Étrange film que ce quinzième opus signé Anne Fontaine. La réalisatrice enchaîne les projets depuis vingt-cinq ans. Scénarios originaux, adaptations, elle varie les matériaux, seule ou accompagnée à l’écriture. C’est Pierre Trividic, plume singulière et réalisateur rare et détonant – ne pas rater son hypnotisant Dancing cocréé avec Patrick Mario Bernard et Xavier Brillat -, qui a cosigné avec elle cette prolongation libre du roman En finir avec Johnny Bellegueule d’Édouard Louis. Le résultat est une ode à l’anti-déterminisme social. Cinéaste du cossu et du feutré, elle aime aussi le choc des rencontres, et se refrotte aux personnages de couches populaires eux-mêmes confrontés au décadrage social, comme les jeunes femmes de Nathalie… et La Fille de Monaco, qui troublent des êtres installés. Le héros ici présent doit aussi assumer son désir et son identité, homosexuels. Le film prend sa source dans un roman, salué et parfois attaqué pour sa peinture socio-culturelle, de l’intérieur. La réalisatrice n’y va pas non plus avec le dos de la cuillère dans ses descriptions. La famille de Marvin est d’une beaufitude ultra appuyée, même si la cinéaste s’en défend, et même si l’amour transpire, tapi sous les codes du mécanisme comportemental. Les homos sont cultivés et raffinés, et le spectacle qui confronte Marvin à son homosexualité phase refoulée est un concentré d’esthétique gay publicitaire.

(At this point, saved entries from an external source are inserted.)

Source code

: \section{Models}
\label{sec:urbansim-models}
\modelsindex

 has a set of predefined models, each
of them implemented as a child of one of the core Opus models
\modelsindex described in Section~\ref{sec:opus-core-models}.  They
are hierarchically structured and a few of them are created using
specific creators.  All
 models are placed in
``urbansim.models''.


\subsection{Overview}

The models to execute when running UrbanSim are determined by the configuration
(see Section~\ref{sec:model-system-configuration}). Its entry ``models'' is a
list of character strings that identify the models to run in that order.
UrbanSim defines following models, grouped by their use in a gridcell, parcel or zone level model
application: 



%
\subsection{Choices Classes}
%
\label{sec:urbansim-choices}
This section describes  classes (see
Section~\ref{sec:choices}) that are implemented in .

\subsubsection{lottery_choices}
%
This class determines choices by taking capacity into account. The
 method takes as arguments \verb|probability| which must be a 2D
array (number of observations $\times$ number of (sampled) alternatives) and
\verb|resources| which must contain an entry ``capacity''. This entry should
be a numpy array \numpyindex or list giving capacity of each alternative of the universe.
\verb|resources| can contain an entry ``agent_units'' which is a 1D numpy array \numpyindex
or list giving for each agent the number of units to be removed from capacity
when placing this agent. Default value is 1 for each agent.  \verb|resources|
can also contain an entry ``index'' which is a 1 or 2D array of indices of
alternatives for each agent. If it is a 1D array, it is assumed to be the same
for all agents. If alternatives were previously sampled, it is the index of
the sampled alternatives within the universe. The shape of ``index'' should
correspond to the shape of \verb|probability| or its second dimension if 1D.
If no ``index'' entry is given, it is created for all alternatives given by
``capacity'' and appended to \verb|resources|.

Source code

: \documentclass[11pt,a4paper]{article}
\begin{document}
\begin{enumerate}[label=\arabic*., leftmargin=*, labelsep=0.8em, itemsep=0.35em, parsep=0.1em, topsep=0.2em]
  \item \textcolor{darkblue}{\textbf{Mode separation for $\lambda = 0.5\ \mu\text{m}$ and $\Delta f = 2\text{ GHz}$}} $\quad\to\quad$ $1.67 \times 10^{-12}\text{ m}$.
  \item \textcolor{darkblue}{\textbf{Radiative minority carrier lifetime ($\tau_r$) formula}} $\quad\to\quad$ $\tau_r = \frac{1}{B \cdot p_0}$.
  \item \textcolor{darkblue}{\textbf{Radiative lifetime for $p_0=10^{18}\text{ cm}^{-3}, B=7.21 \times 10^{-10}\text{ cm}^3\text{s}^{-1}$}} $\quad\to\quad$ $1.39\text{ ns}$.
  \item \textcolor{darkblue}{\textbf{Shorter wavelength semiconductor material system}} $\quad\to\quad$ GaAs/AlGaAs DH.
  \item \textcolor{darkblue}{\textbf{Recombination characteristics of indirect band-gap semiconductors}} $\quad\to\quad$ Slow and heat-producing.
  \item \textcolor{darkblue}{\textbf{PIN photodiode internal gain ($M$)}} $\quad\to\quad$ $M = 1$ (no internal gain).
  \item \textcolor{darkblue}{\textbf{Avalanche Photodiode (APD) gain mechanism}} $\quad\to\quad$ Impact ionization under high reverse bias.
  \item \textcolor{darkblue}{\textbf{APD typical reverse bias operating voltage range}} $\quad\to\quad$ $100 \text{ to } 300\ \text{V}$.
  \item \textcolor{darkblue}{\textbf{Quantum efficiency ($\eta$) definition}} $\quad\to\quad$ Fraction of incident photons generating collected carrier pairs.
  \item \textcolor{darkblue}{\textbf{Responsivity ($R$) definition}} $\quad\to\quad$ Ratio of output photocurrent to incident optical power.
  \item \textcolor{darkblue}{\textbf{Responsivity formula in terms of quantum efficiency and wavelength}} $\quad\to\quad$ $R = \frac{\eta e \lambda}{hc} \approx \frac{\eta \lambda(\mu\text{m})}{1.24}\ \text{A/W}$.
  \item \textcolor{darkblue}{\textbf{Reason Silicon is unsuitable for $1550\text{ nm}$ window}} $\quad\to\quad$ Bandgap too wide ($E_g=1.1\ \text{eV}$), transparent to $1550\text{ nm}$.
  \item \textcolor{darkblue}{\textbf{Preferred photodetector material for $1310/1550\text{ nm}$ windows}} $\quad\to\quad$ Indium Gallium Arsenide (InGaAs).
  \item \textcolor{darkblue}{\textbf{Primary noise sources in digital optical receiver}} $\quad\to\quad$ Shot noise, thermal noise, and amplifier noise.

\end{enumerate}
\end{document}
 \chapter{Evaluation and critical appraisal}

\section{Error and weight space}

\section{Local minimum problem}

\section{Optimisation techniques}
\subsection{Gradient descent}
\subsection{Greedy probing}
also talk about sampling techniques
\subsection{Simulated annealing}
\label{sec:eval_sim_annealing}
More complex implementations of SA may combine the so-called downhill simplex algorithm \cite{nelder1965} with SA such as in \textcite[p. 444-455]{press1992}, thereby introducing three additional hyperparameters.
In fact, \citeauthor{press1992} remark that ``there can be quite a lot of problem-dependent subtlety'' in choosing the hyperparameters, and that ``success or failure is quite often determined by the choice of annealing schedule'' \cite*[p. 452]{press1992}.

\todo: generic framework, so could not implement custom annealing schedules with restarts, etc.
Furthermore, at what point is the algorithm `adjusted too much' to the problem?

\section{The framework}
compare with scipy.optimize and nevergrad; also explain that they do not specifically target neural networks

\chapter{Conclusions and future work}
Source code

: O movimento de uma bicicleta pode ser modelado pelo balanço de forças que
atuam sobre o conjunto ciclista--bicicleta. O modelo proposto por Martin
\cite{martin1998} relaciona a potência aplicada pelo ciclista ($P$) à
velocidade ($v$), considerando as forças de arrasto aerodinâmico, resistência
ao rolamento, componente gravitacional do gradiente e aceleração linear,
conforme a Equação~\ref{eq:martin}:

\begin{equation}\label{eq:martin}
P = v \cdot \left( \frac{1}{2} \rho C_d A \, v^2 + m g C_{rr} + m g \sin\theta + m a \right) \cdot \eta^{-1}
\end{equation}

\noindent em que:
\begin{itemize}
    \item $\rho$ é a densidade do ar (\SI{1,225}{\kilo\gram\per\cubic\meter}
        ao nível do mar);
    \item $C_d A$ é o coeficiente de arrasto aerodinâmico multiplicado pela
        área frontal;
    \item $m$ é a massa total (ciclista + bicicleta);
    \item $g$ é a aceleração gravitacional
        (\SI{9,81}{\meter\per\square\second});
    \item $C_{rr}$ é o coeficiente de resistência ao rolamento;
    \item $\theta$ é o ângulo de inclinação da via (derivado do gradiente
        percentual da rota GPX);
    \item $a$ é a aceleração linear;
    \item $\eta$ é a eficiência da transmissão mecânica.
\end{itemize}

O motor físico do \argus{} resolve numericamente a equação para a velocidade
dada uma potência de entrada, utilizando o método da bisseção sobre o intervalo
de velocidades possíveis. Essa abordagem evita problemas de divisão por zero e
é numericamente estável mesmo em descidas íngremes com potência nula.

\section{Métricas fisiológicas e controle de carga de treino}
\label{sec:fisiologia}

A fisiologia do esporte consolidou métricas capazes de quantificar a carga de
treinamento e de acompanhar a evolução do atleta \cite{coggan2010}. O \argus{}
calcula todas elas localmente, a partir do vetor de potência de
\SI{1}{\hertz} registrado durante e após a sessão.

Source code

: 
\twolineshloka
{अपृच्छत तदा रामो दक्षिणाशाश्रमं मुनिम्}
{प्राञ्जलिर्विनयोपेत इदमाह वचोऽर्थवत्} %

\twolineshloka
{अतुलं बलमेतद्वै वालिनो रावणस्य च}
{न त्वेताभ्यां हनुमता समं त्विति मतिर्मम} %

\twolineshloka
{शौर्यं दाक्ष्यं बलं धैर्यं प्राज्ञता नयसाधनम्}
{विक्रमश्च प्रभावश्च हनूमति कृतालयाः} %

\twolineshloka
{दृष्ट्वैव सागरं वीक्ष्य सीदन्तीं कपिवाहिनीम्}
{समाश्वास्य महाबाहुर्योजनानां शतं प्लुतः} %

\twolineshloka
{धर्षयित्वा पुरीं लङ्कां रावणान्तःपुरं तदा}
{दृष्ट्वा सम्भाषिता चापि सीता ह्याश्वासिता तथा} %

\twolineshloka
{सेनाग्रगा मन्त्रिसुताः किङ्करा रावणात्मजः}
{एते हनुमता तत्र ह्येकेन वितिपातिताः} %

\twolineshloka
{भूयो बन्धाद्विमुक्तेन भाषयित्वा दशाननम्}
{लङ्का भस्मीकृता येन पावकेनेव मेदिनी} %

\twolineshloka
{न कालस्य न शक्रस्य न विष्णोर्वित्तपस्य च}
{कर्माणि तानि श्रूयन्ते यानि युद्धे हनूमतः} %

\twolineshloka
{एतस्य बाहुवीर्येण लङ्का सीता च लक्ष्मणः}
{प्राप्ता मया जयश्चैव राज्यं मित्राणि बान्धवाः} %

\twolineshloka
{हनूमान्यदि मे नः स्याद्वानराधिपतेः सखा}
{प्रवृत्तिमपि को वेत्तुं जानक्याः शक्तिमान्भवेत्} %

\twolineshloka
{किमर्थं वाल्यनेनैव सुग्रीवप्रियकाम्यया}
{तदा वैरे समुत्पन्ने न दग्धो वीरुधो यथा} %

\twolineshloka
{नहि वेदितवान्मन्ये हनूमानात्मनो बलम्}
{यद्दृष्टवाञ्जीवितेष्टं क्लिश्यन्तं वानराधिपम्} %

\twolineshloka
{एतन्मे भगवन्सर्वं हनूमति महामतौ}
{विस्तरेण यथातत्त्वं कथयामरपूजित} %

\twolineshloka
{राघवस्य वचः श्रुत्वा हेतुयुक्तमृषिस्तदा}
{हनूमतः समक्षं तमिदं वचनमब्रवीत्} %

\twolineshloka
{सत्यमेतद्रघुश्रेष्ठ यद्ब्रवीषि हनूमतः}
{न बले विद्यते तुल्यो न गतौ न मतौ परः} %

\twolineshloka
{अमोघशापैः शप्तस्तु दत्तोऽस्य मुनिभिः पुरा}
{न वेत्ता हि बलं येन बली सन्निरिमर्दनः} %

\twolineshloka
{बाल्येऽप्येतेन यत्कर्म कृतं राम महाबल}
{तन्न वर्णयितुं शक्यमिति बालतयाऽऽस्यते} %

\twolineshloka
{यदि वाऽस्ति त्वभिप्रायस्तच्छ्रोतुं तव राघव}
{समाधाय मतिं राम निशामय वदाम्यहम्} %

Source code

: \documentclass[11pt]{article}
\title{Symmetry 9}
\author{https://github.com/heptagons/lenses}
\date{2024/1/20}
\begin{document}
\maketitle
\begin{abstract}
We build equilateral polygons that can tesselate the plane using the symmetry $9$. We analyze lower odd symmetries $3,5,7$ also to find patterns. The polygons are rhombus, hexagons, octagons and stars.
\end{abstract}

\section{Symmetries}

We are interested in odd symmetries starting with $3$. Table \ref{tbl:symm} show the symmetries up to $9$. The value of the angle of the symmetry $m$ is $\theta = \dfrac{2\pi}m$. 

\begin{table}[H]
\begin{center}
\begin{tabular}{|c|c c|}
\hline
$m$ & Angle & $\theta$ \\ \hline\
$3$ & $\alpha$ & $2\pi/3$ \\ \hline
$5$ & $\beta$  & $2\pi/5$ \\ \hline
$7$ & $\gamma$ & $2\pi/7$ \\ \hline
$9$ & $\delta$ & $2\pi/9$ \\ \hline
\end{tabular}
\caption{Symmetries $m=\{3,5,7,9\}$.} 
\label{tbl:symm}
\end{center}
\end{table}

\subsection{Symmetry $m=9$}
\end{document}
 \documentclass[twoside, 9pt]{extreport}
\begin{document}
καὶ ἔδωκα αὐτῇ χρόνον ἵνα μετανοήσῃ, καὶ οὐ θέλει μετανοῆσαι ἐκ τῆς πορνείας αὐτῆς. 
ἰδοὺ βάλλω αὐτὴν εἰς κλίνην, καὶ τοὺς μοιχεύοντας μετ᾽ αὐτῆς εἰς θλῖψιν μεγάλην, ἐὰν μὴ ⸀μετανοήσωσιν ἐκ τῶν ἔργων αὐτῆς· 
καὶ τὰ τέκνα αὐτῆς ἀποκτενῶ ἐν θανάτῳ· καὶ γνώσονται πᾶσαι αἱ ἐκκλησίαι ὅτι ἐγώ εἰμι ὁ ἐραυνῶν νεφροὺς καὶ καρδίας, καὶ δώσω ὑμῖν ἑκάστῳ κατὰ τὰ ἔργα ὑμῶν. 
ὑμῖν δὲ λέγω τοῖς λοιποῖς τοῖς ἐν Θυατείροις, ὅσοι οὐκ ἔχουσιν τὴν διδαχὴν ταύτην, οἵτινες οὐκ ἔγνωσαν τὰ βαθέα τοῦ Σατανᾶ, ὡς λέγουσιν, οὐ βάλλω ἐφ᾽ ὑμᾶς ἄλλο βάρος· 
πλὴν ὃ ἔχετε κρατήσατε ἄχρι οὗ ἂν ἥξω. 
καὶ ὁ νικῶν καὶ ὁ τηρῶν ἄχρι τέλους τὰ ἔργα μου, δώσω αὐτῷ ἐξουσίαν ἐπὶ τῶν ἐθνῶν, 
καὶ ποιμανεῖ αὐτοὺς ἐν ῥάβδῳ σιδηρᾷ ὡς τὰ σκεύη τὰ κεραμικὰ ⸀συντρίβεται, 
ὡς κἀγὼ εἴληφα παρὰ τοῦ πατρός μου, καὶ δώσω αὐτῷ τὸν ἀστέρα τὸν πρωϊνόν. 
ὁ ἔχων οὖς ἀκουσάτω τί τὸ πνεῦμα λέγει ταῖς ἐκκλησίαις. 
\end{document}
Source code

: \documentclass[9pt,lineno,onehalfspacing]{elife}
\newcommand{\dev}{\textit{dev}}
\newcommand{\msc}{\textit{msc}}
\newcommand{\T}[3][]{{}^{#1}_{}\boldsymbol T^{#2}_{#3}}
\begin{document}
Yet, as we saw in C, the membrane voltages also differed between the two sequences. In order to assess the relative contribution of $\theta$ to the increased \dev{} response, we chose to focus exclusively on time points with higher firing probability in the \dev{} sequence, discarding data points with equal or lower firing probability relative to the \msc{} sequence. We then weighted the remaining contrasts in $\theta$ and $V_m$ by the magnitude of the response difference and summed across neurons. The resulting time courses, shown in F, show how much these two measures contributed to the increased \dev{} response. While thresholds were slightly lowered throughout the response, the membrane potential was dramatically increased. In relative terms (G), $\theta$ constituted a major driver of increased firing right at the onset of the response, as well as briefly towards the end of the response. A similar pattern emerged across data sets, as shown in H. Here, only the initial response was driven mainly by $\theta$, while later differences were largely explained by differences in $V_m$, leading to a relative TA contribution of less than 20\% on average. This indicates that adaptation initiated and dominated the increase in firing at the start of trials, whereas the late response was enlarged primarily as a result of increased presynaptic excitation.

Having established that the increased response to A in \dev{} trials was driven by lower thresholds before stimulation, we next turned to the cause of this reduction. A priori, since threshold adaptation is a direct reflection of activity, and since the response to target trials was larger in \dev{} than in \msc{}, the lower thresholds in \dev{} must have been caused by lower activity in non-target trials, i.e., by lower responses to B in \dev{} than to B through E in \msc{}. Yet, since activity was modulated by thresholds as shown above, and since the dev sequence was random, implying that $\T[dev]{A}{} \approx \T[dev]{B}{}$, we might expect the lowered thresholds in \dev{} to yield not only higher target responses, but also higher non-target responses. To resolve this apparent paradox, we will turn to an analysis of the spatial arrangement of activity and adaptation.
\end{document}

La force du film vient de sa construction par allers retours temporels, et de son travail stylistique – des cadres sur les visages et les corps aux projections mentales sur les murs d’une chambre. Et bien sûr elle vient de la description d’une ténacité discrète. Celle d’un être qui arrive à tenter les opportunités qui se présentent à lui, et leur portée épanouissante, quel que soit leur timing dans son parcours. Une force (in)tranquille incarnée par deux acteurs, prolongements l’un de l’autre. Période jeune adulte, Finnegan Oldfield (Les Cowboys, Bang Gang, Nocturama) excelle sur la corde raide de l’interprétation d’un personnage qui se cherche et se découvre, sur le fil. Sa démarche, sa verticalité, son phrasé, ses moues, jouent d’une étrangeté subtile. Période enfant, une révélation ahurissante : Jules Porier. Un gamin qui en raconte beaucoup avec peu. Présence et cinégénie. Attaches entre les deux, des figures font le lien, de la fatalité à l’ouverture au champ des possibles. Catherine Mouchet y brille en principale de collège presciente. Également guide existentiel dans L’Échange des princesses de Marc Dugain, le mois prochain en salles, cette virtuose fait passer la bienveillance avec une finesse et un décalage inouïs. Le regard d’Anne Fontaine et du chef op’ Yves Angelo sur eux marque par son intensité.